Anyway, the particulars of how the binary data got mangled don't matter if you can avoid it in the first place The "
RIFF
" size is 0x027124
, or 160036. That's a lot closer to 160884, but still off by eight hundred bytes, more than all the extra stuff that is added. But not nearly as bad as 32812.
Back to the main problem
To troubleshoot this, verify the size/length at each step; e.g. did concatenating the body
actually work? And you don't actually have to set the Content-Length
manually when sending a String
, HTTPClient
will do it for you.
So for example
int contentLength = body.length();
Serial.println(contentLength); // did the concat work?

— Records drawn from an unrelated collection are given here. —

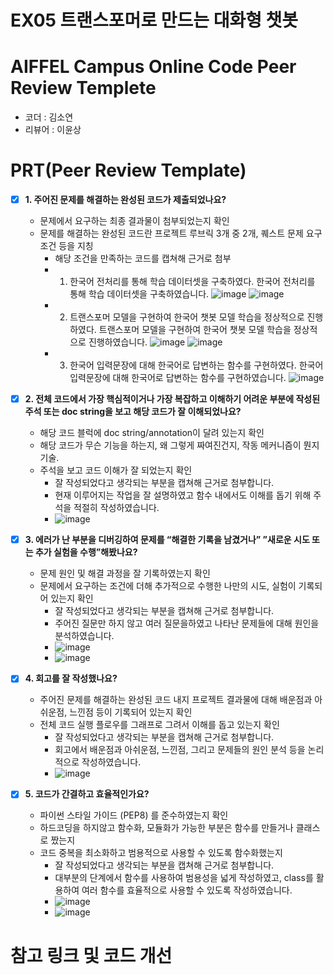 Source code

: # EX05 트랜스포머로 만드는 대화형 챗봇

# AIFFEL Campus Online Code Peer Review Templete
- 코더 : 김소연
- 리뷰어 : 이윤상


# PRT(Peer Review Template)
- [x]  **1. 주어진 문제를 해결하는 완성된 코드가 제출되었나요?**
    - 문제에서 요구하는 최종 결과물이 첨부되었는지 확인
    - 문제를 해결하는 완성된 코드란 프로젝트 루브릭 3개 중 2개, 
    퀘스트 문제 요구조건 등을 지칭
        - 해당 조건을 만족하는 코드를 캡쳐해 근거로 첨부
        - 1. 한국어 전처리를 통해 학습 데이터셋을 구축하였다.
             한국어 전처리를 통해 학습 데이터셋을 구축하였습니다.
             ![image](https://github.com/lys678/Exploration/assets/137245511/fd16f58a-7399-442c-b1c0-99d48d4a6978)
             ![image](https://github.com/lys678/Exploration/assets/137245511/6c9e0af1-2499-4006-9c2f-6441936254bc)
        - 2. 트랜스포머 모델을 구현하여 한국어 챗봇 모델 학습을 정상적으로 진행하였다.
             트랜스포머 모델을 구현하여 한국어 챗봇 모델 학습을 정상적으로 진행하였습니다.
             ![image](https://github.com/lys678/Exploration/assets/137245511/51e25db3-665d-46fb-8c12-33403c02ff5a)
             ![image](https://github.com/lys678/Exploration/assets/137245511/3a09dda8-840a-4786-992a-e88e2740ffb4)
        - 3. 한국어 입력문장에 대해 한국어로 답변하는 함수를 구현하였다.
             한국어 입력문장에 대해 한국어로 답변하는 함수를 구현하였습니다.
             ![image](https://github.com/lys678/Exploration/assets/137245511/28ce5def-ec9d-4233-8815-43b54ba9d09b)


- [X]  **2. 전체 코드에서 가장 핵심적이거나 가장 복잡하고 이해하기 어려운 부분에 작성된 
주석 또는 doc string을 보고 해당 코드가 잘 이해되었나요?**
    - 해당 코드 블럭에 doc string/annotation이 달려 있는지 확인
    - 해당 코드가 무슨 기능을 하는지, 왜 그렇게 짜여진건지, 작동 메커니즘이 뭔지 기술.
    - 주석을 보고 코드 이해가 잘 되었는지 확인
        - 잘 작성되었다고 생각되는 부분을 캡쳐해 근거로 첨부합니다.
        - 현재 이루어지는 작업을 잘 설명하였고 함수 내에서도 이해를 돕기 위해 주석을 적절히 작성하였습니다.
        - ![image](https://github.com/lys678/Exploration/assets/137245511/9f359d40-aee5-491d-8777-49fc5a9f2c57)
        
- [X]  **3. 에러가 난 부분을 디버깅하여 문제를 “해결한 기록을 남겼거나” 
”새로운 시도 또는 추가 실험을 수행”해봤나요?**
    - 문제 원인 및 해결 과정을 잘 기록하였는지 확인
    - 문제에서 요구하는 조건에 더해 추가적으로 수행한 나만의 시도, 
    실험이 기록되어 있는지 확인
        - 잘 작성되었다고 생각되는 부분을 캡쳐해 근거로 첨부합니다.
        - 주어진 질문만 하지 않고 여러 질문을하였고 나타난 문제들에 대해 원인을 분석하였습니다.
        - ![image](https://github.com/lys678/Exploration/assets/137245511/f75484de-ebf9-458f-b94f-abb4dc8c0ad1)
        - ![image](https://github.com/lys678/Exploration/assets/137245511/01d4e2b8-30ee-4635-a451-311b2dcc816f)

       
- [X]  **4. 회고를 잘 작성했나요?**
    - 주어진 문제를 해결하는 완성된 코드 내지 프로젝트 결과물에 대해
    배운점과 아쉬운점, 느낀점 등이 기록되어 있는지 확인
    - 전체 코드 실행 플로우를 그래프로 그려서 이해를 돕고 있는지 확인
        - 잘 작성되었다고 생각되는 부분을 캡쳐해 근거로 첨부합니다.
        - 회고에서 배운점과 아쉬운점, 느낀점, 그리고 문제들의 원인 분석 등을 논리적으로 작성하였습니다.
        - ![image](https://github.com/lys678/Exploration/assets/137245511/bc2d2d4e-7883-45c7-bbd8-28ab922c9898)


        
- [X]  **5. 코드가 간결하고 효율적인가요?**
    - 파이썬 스타일 가이드 (PEP8) 를 준수하였는지 확인
    - 하드코딩을 하지않고 함수화, 모듈화가 가능한 부분은 함수를 만들거나 클래스로 짰는지
    - 코드 중복을 최소화하고 범용적으로 사용할 수 있도록 함수화했는지
        - 잘 작성되었다고 생각되는 부분을 캡쳐해 근거로 첨부합니다.
        - 대부분의 단계에서 함수를 사용하여 범용성을 넓게 작성하였고, class를 활용하여 여러 함수를 효율적으로 사용할 수 있도록 작성하였습니다.
        - ![image](https://github.com/lys678/Exploration/assets/137245511/4d6ca704-90d0-4f77-8f49-855b34e30b6c)
        - ![image](https://github.com/lys678/Exploration/assets/137245511/b25b8d39-5095-4d95-bfd8-046329fa1617)




# 참고 링크 및 코드 개선
```

```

int httpResponseCode = client.sendRequest("POST", body );
Unfortunately, that doesn't tell you about the next step: how many bytes were actually sent. If you use a Stream
, HTTPClient
will print a debug message with that info. ESP32 actually has a StreamString
that combines the two (HTTPClient
uses it). You'll need
#include <StreamString.h>
and then change the body
initialization slightly
StreamString body;
body += "--" + boundary + "\r\n";
Unlike with a String
, for a Stream
, the sendRequest
takes a pointer; and because it's a stream, you need to pass the length, otherwise it won't set the Content-Length
int contentLength = body.length();
Serial.println(contentLength); // did the concat work?
int httpResponseCode = client.sendRequest("POST", &body, contentLength);
With Debug messages enabled, the output will be something like
[ 2134][D][HTTPClient.cpp:812] sendRequest(): Stream payload written: 161000
[ 3063][D][HTTPClient.cpp:1257] handleHeaderResponse(): code: 200
(I made up that 161000
.) Does it match the contentLength
, or the 33KB?
i will try your sugestions and get back.